Paul says it's not just a matter of giving fans what they want but establishing a dialogue that's mutually gratifying.

"I've developed friendships with people I normally wouldn't cross paths with: stockbrokers and students and electricians. Everybody's got something to offer. And I can talk to anybody."

The clips of characters Paul has crashed with - as well as concert and interview footage and, yes, a guitar lesson - can be seen on "3,000 Miles," a film shot on the road in 1995 that will be available on DVD at Paul's Web site (www.ellispaul.com) and at concerts later this year. It's a window on an artist's world that, in the last several years, has expanded beyond the borders of a typical folk singer's trajectory.

Thanks to the Farrelly brothers, who hand-picked Paul songs for the soundtracks to their films "Me, Myself, and Irene" and "Shallow Hal," 18-year-old gross-out-movie fans show up at his concerts now alongside the familiar faces of baby boomers. In May, Paul published "Notes From the Road," a collection of stories, vignettes, sketches, and poems - financed entirely by preorders on his Web site. Earlier this year he hosted a cruise to Bermuda with 50 fans and a writing workshop in Alaska and spent a long weekend at a bed and breakfast in Gettysburg, Pa. - playing casual concerts in the evenings and touring battle sights by day.

Paul's Web site - where he has been known to initiate interactive short-story projects and post recommended reading - is a virtual encyclopedia of his tastes, interests, and life story.

"The main thing is to somehow convey who I am, visually," says Paul, who grew up in a potato-farming family in Maine and recently moved back to his home state after 15 years in Boston. "We're trying to put my personality onto the site. This music isn't in the mainstream, on TV and in magazines, so people visit the Web site because it's one of the only places to communicate with me and be part of that group."

That group Paul refers to has spawned certain tightknit subsets, elite minicommunities of people who choose to spend chunks of their lives in pursuit of the Ellis Paul experience. Karen Zundel schedules her vacation time around Paul's tours. She went on the cruise and the B&B weekend and has made several trips from Pennsylvania to Texas - home to a couple of other hard-core fans - where a bunch of them caravan around the state to one show after another.

"It's a sickness," says Zundel. "But we really have become this little family. I can only shake my head at the friends I've made and the people who've come into my life as a result of this. I know Ellis is inundated with people wanting a piece of him, and I respect the boundaries of privacy.

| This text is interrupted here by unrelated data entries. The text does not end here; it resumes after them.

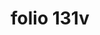 ---
layout: edition
title: folio 131v
manuscript: Florence, Biblioteca Marucelliana, Carte Rajna XIX.15
sigla: R
iip: r131v.tif
milestone: 262
---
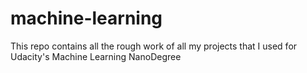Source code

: # machine-learning
This repo contains all the rough work of all my projects that I used for Udacity's Machine Learning NanoDegree
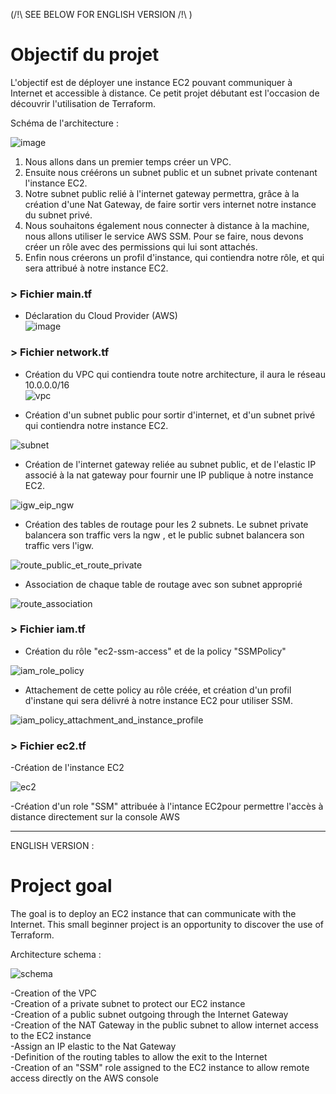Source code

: (/!\ SEE BELOW FOR ENGLISH VERSION /!\ )

# Objectif du projet #

L'objectif est de déployer une instance EC2 pouvant communiquer à Internet et accessible à distance. Ce petit projet débutant est l'occasion de découvrir l'utilisation de Terraform.



Schéma de l'architecture :

![image](https://user-images.githubusercontent.com/97849927/202912909-55736596-4c4c-4bf5-a6d6-ef8fbe7b0bbe.png)


1. Nous allons dans un premier temps créer un VPC. 
2. Ensuite nous créérons un subnet public et un subnet private contenant l'instance EC2.
3. Notre subnet public relié à l'internet gateway permettra, grâce à la création d'une Nat Gateway, de faire sortir vers internet notre instance du subnet privé.
4.  Nous souhaitons également nous connecter à distance à la machine, nous allons utiliser le service AWS SSM. Pour se faire, nous devons créer un rôle avec des permissions qui lui sont attachés.
5. Enfin nous créerons un profil d'instance, qui contiendra notre rôle, et qui sera attribué à notre instance EC2.

### > Fichier main.tf ###
- Déclaration du Cloud Provider (AWS)  
![image](https://user-images.githubusercontent.com/97849927/202905079-81198c45-7995-48bf-8973-7d6814c6497a.png)  

### > Fichier network.tf ###

- Création du VPC qui contiendra toute notre architecture, il aura le réseau 10.0.0.0/16   
![vpc](https://user-images.githubusercontent.com/97849927/202911525-2a9bc443-8515-419f-b2ef-19a05f9e05d8.png)  

- Création d'un subnet public pour sortir d'internet, et d'un subnet privé qui contiendra notre instance EC2.

![subnet](https://user-images.githubusercontent.com/97849927/202911640-6fa17146-6bd2-43c3-87a1-f87b97dcdcdc.PNG)  


- Création de l'internet gateway reliée au subnet public, et de l'elastic IP associé à la nat gateway pour fournir une IP publique à notre instance EC2.

![igw_eip_ngw](https://user-images.githubusercontent.com/97849927/202911687-6ced5d3d-2291-41ab-b9c7-e4961b79a957.PNG)  


- Création des tables de routage pour les 2 subnets. Le subnet private balancera son traffic vers la ngw , et le public subnet balancera son traffic vers l'igw.

![route_public_et_route_private](https://user-images.githubusercontent.com/97849927/202911702-91ade934-8f44-44d8-b8ad-5666fc9ca7ca.PNG)  


- Association de chaque table de routage avec son subnet approprié  

![route_association](https://user-images.githubusercontent.com/97849927/202911733-1b1a86d5-7bbe-4e6d-a285-bda7e8a21648.PNG)  

### > Fichier iam.tf ###  


- Création du rôle "ec2-ssm-access" et de la policy  "SSMPolicy"

![iam_role_policy](https://user-images.githubusercontent.com/97849927/202911807-5256ebe4-6e34-4062-8f79-b43bd88fa2a1.PNG)  

- Attachement de cette policy au rôle créée, et création d'un profil d'instane qui sera délivré à notre instance EC2 pour utiliser SSM.  

![iam_policy_attachment_and_instance_profile](https://user-images.githubusercontent.com/97849927/202911842-44cf2da6-1926-4944-924a-c07745593b8d.PNG)  


### > Fichier ec2.tf ###  

-Création de l'instance EC2 

![ec2](https://user-images.githubusercontent.com/97849927/202911761-64166cba-41e6-4a2f-baa4-a0cfa7748749.jpg)


-Création d'un role "SSM" attribuée à l'intance EC2pour permettre l'accès à distance directement sur la console AWS  


----------------------------------------------------------------------------------------------------------------------------------------------------

ENGLISH VERSION :

# Project goal #



The goal is to deploy an EC2 instance that can communicate with the Internet. This small beginner project is an opportunity to discover the use of Terraform.



Architecture schema :

![schema](https://user-images.githubusercontent.com/97849927/202782014-ed5c7e28-75c1-4486-9f5d-614715752fcf.png)


-Creation of the VPC   
-Creation of a private subnet to protect our EC2 instance  
-Creation of a public subnet outgoing through the Internet Gateway  
-Creation of the NAT Gateway in the public subnet to allow internet access to the EC2 instance  
-Assign an IP elastic to the Nat Gateway  
-Definition of the routing tables to allow the exit to the Internet  
-Creation of an "SSM" role assigned to the EC2 instance to allow remote access directly on the AWS console  



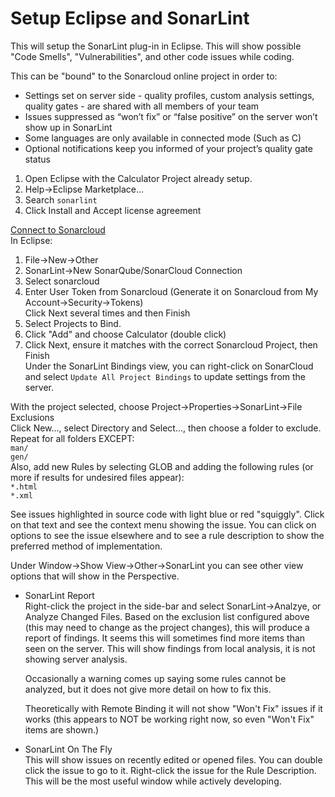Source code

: # Setup Eclipse and SonarLint

This will setup the SonarLint plug-in in Eclipse. This will show possible "Code Smells", "Vulnerabilities", and other code issues while coding.

This can be "bound" to the Sonarcloud online project in order to:  
* Settings set on server side - quality profiles, custom analysis settings, quality gates - are shared with all members of your team  
* Issues suppressed as “won’t fix” or “false positive” on the server won’t show up in SonarLint  
* Some languages are only available in connected mode (Such as C)  
* Optional notifications keep you informed of your project’s quality gate status  

1. Open Eclipse with the Calculator Project already setup.  
2. Help->Eclipse Marketplace...  
3. Search `sonarlint`  
4. Click Install and Accept license agreement  

[Connect to Sonarcloud](https://github.com/SonarSource/sonarlint-eclipse/wiki/Connected-Mode)   
In Eclipse:  
1. File->New->Other  
2. SonarLint->New SonarQube/SonarCloud Connection  
3. Select sonarcloud  
4. Enter User Token from Sonarcloud (Generate it on Sonarcloud from My Account->Security->Tokens)  
Click Next several times and then Finish  
5. Select Projects to Bind.
6. Click "Add" and choose Calculator (double click)
7. Click Next, ensure it matches with the correct Sonarcloud Project, then Finish  
Under the SonarLint Bindings view, you can right-click on SonarCloud and select `Update All Project Bindings` to update settings from the server.  

With the project selected, choose Project->Properties->SonarLint->File Exclusions  
	Click New..., select Directory and Select..., then choose a folder to exclude. Repeat for all folders EXCEPT:  
		`man/`  
		`gen/`  
	Also, add new Rules by selecting GLOB and adding the following rules (or more if results for undesired files appear):  
		`*.html`  
		`*.xml`  


See issues highlighted in source code with light blue or red "squiggly". Click on that text and see the context menu showing the issue. You can click on options to see the issue elsewhere and to see a rule description to show the preferred method of implementation.


Under Window->Show View->Other->SonarLint you can see other view options that will show in the Perspective.  

* SonarLint Report  
	Right-click the project in the side-bar and select SonarLint->Analzye, or Analyze Changed Files. Based on the exclusion list configured above (this may need to change as the project changes), this will produce a report of findings. It seems this will sometimes find more items than seen on the server. This will show findings from local analysis, it is not showing server analysis.  
	
	Occasionally a warning comes up saying some rules cannot be analyzed, but it does not give more detail on how to fix this.  
	 
	Theoretically with Remote Binding it will not show "Won't Fix" issues if it works (this appears to NOT be working right now, so even "Won't Fix" items are shown.)  


* SonarLint On The Fly  
	This will show issues on recently edited or opened files. You can double click the issue to go to it. Right-click the issue for the Rule Description. This will be the most useful window while actively developing.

But I say he's a friend, and he refers to me that way."

Despite a decade of steady career growth - thanks in large part to a relentless touring schedule - Paul is shifting gears. In April he moved with his companion, Sharon Teeler, to a rambling house on 9 acres in Edgecomb, Maine. He's spent less than a month there.

After wrapping up the promotional tour for "The Speed of Trees," Paul hopes to settle into a lifestyle geared more toward a home life than a life on the road. He's built a home studio. Writing, rather than touring, Paul hopes, will be his primary focus in the coming years.

Which isn't exactly good news for his legions of fans. Zundel, however, has made her peace.

"At my 100th show Ellis invited me up onstage to introduce him. I can die happy now."